My interpretation of the recent UK storms

“We’ve never seen anything like it”

That is what most people seem to be saying these days regarding the recent and ongoing storms in the UK. From as far back as October we have had depression after depression coming at us from across the Atlantic bringing at first what I would call ‘expected conditions’ for UK winter weather although as the weeks and months went on and these depressions kept on coming it soon turned into something a lot more than just usual UK winter weather. I have written in a previous post that the UK seems to cope fairly well with floods and bad weather; after all it is by far the most common natural disaster we experience in the UK and we have invested huge amounts of money into trying to prevent and reduce damage from these weather systems. however, there is only so much a country can take and I now believe that the UK is beginning to stumble under the weight of these storms. The intensity of these storms, with a few recent exceptions, has not been massive; but it has been the frequency of them, that is causing us to fail in protecting our country from these storms. they come so quickly that we have so little time to recover from the previous storm and prepare for the next one. a clear example of this is seeing people frantically building up sandbag walls around their properties in the hope that it will stop the floods entering their homes again. the land hasn’t had time to recover either. many villages on the Somerset levels did begin to see a gradual reduction in the flood levels only for it to be increased again with more rain. in my opinion, we need long term strategies to be in place after this storm and that must be the main lesson the country learns from this.

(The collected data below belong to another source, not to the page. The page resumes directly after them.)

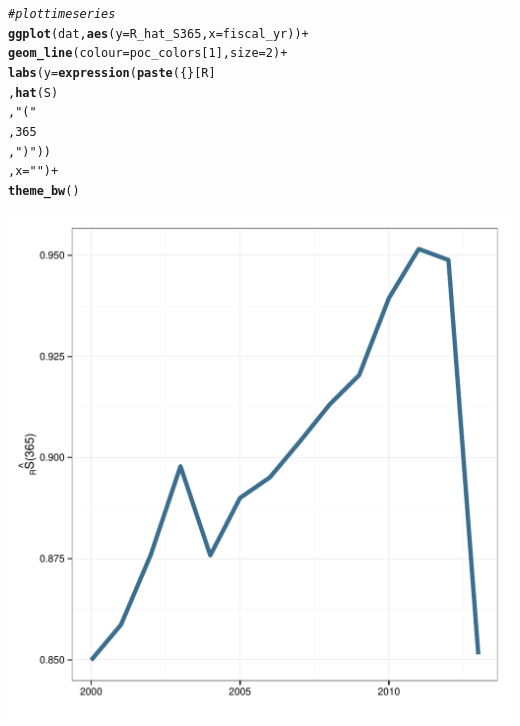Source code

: \documentclass[12pt]{article}\usepackage[]{graphicx}\usepackage[]{color}
\makeatletter
\def\maxwidth{ %
  \ifdim\Gin@nat@width>\linewidth
    \linewidth
  \else
    \Gin@nat@width
  \fi
}
\newcommand{\hlnum}[1]{\textcolor[rgb]{0.686,0.059,0.569}{#1}}%
\newcommand{\hlstr}[1]{\textcolor[rgb]{0.192,0.494,0.8}{#1}}%
\newcommand{\hlcom}[1]{\textcolor[rgb]{0.678,0.584,0.686}{\textit{#1}}}%
\newcommand{\hlopt}[1]{\textcolor[rgb]{0,0,0}{#1}}%
\newcommand{\hlstd}[1]{\textcolor[rgb]{0.345,0.345,0.345}{#1}}%
\newcommand{\hlkwc}[1]{\textcolor[rgb]{0.333,0.667,0.333}{#1}}%
\newcommand{\hlkwd}[1]{\textcolor[rgb]{0.737,0.353,0.396}{\textbf{#1}}}%
\newenvironment{kframe}{%
 \def\at@end@of@kframe{}%
 \ifinner\ifhmode%
  \def\at@end@of@kframe{\end{minipage}}%
  \begin{minipage}{\columnwidth}%
 \fi\fi%
 \def\FrameCommand##1{\hskip\@totalleftmargin \hskip-\fboxsep
 \colorbox{shadecolor}{##1}\hskip-\fboxsep
     \hskip-\linewidth \hskip-\@totalleftmargin \hskip\columnwidth}%
 \MakeFramed {\advance\hsize-\width
   \@totalleftmargin\z@ \linewidth\hsize
   \@setminipage}}%
 {\par\unskip\endMakeFramed%
 \at@end@of@kframe}
\newenvironment{knitrout}{}{} %
\makeatother
\begin{document}
\begin{knitrout}
\begin{kframe}
\begin{alltt}
\hlcom{#plot time series}
\hlkwd{ggplot}\hlstd{(dat,} \hlkwd{aes}\hlstd{(}\hlkwc{y}\hlstd{=R_hat_S365,} \hlkwc{x}\hlstd{=fiscal_yr))} \hlopt{+}
  \hlkwd{geom_line}\hlstd{(}\hlkwc{colour}\hlstd{=poc_colors[}\hlnum{1}\hlstd{],} \hlkwc{size}\hlstd{=}\hlnum{2}\hlstd{)} \hlopt{+}
  \hlkwd{labs}\hlstd{(}\hlkwc{y} \hlstd{=} \hlkwd{expression}\hlstd{(}\hlkwd{paste}\hlstd{(\{\}[R]}
                            \hlstd{,}\hlkwd{hat}\hlstd{(S)}
                            \hlstd{,}\hlstr{"("}
                            \hlstd{,}\hlnum{365}
                            \hlstd{,}\hlstr{")"}\hlstd{))}
       \hlstd{,}\hlkwc{x} \hlstd{=} \hlstr{""}\hlstd{)} \hlopt{+}
  \hlkwd{theme_bw}\hlstd{()}
\end{alltt}
\end{kframe}
\includegraphics[width=\maxwidth]{figure/r_hat_S} 

\end{knitrout}
\end{document}
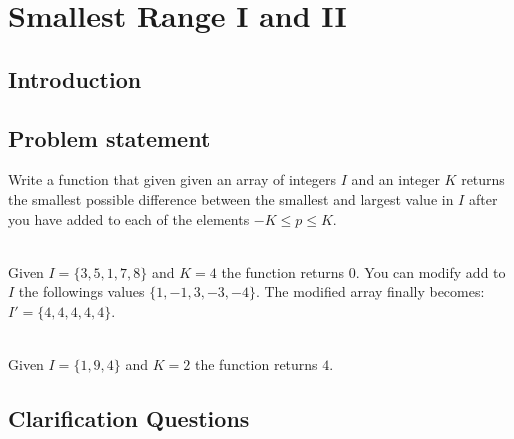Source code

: %



\chapter{Smallest Range \RN{1} and \RN{2}}
\label{ch:smallest_range}
\section*{Introduction}

\section{Problem statement}
\begin{exercise}
\label{example:smallest_range:exercice1}
Write a function that given given an array of integers $I$ and an integer $K$ 
returns the smallest possible difference between the smallest and largest value in $I$
after you have added to each of the elements $-K \leq p \leq K$.

	\begin{example}
		\label{example:smallest_range:example1}
		\hfill \\
		Given $I = \{3,5,1,7,8\}$ and $K=4$ the function returns $0$. You can modify add to $I$ the followings values
		$\{1,-1,3,-3,-4\}$. The modified array finally becomes: $I'=\{4,4,4,4,4\}$. 
		
	\end{example}

	\begin{example}
		\label{example:smallest_range:example2}
		\hfill \\
		Given $I = \{1,9,4\}$ and $K=2$ the function returns $4$.
	\end{example}

\end{exercise}

\section{Clarification Questions}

over the past week, the most damaged areas of the country has been the south west, especially along the coastline. winds along the coast have reached over 80 mph and inland the wind speeds have still been high enough to cause significant damage to power lines infrastructure and trees. I remember listening to out local radio on Wednesday evening and hearing reports of a roof being completely blown off by the wind, and large oak trees, that I would consider the ones that are the most likely to survive a storm, being pushed over like they were nothing. these sort of things are what come to my mind when we hear of tornadoes and hurricanes in America, although this was happening much closer to home. for this reason I was very happy that my neighbor took the decision last summer to cut down a row of trees near me, they had been there longer than the houses but I don’t think they would have survived the winds that day. the wind also made for some fascinating sites near the coast too. Sea foam was whipped up so much by the wind over the sea that it covered the road near the village of Mullion, you can see the video here (credit: BBC).

A combination of strong winds and high tides resulted in the main line from that connects Cornwall to the rest of the country being destroyed at Dawlish, as the sea broke through the sea wall and undermined the land behind, leaving the line swinging in the wind and a few houses behind that in danger of collapse. this has effectively cut off Cornwall from the rest of the country which is going to cause major traffic issues as well as effecting the Cornish economy. my view of this is that the section of railway should be repaired as soon as it is safe to do so, but also plans must be made to build an alternative route inland which will mean that if this happened again, Cornwall would not be completely cut off.

The sea has damaged so many areas around the coast that it is impossible to cover them all, but one thing that caught my eye was the damage in Porthleven, Cornwall. after the storm on Wednesday, 6 boats had been sunk when the waves broke through the barrier that protects the boats in the inner harbor from stormy conditions. this shocked me as the barriers that protect the harbor weigh 2 tonnes and they were snapped like sticks and were seen floating in the harbor afterwards. Porthleven isn’t too far from me and I have gone there to see the sea when it is wild before but it has never been this bad. it truly amazes me.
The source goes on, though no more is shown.